To do -
Output each record in full, exactly as it stands.

(Plain-text document sources)
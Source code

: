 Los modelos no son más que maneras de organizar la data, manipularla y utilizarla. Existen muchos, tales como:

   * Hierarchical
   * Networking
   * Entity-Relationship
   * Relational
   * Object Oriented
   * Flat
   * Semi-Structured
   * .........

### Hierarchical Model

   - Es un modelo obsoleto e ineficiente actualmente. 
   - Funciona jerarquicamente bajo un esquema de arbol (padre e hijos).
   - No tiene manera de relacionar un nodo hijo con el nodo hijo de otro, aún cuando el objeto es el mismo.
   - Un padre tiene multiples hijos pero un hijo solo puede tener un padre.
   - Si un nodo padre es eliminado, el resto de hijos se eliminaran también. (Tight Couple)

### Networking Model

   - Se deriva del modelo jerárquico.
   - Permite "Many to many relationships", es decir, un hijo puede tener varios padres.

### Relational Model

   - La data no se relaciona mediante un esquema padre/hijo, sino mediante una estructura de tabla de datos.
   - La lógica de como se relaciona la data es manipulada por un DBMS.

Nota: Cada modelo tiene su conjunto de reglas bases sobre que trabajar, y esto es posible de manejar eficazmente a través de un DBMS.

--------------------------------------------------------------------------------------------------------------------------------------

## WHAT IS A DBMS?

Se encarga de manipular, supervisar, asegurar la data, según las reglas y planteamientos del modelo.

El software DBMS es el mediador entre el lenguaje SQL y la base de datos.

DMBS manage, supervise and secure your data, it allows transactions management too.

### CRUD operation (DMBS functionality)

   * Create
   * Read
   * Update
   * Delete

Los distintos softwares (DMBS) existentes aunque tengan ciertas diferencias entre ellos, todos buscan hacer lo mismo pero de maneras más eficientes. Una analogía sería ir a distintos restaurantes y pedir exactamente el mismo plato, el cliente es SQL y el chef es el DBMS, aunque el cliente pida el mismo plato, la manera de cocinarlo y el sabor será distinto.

Exercise result -
Source code

: Los modelos no son más que maneras de organizar la data, manipularla y utilizarla. Existen muchos, tales como:

   * Hierarchical
   * Networking
   * Entity-Relationship
   * Relational
   * Object Oriented
   * Flat
   * Semi-Structured
   * .........

### Hierarchical Model

   - Es un modelo obsoleto e ineficiente actualmente. 
   - Funciona jerarquicamente bajo un esquema de arbol (padre e hijos).
   - No tiene manera de relacionar un nodo hijo con el nodo hijo de otro, aún cuando el objeto es el mismo.
   - Un padre tiene multiples hijos pero un hijo solo puede tener un padre.
   - Si un nodo padre es eliminado, el resto de hijos se eliminaran también. (Tight Couple)

### Networking Model

   - Se deriva del modelo jerárquico.
   - Permite "Many to many relationships", es decir, un hijo puede tener varios padres.

### Relational Model

   - La data no se relaciona mediante un esquema padre/hijo, sino mediante una estructura de tabla de datos.
   - La lógica de como se relaciona la data es manipulada por un DBMS.

Nota: Cada modelo tiene su conjunto de reglas bases sobre que trabajar, y esto es posible de manejar eficazmente a través de un DBMS.

--------------------------------------------------------------------------------------------------------------------------------------

## WHAT IS A DBMS?

Se encarga de manipular, supervisar, asegurar la data, según las reglas y planteamientos del modelo.

El software DBMS es el mediador entre el lenguaje SQL y la base de datos.

DMBS manage, supervise and secure your data, it allows transactions management too.

### CRUD operation (DMBS functionality)

   * Create
   * Read
   * Update
   * Delete

Los distintos softwares (DMBS) existentes aunque tengan ciertas diferencias entre ellos, todos buscan hacer lo mismo pero de maneras más eficientes. Una analogía sería ir a distintos restaurantes y pedir exactamente el mismo plato, el cliente es SQL y el chef es el DBMS, aunque el cliente pida el mismo plato, la manera de cocinarlo y el sabor será distinto.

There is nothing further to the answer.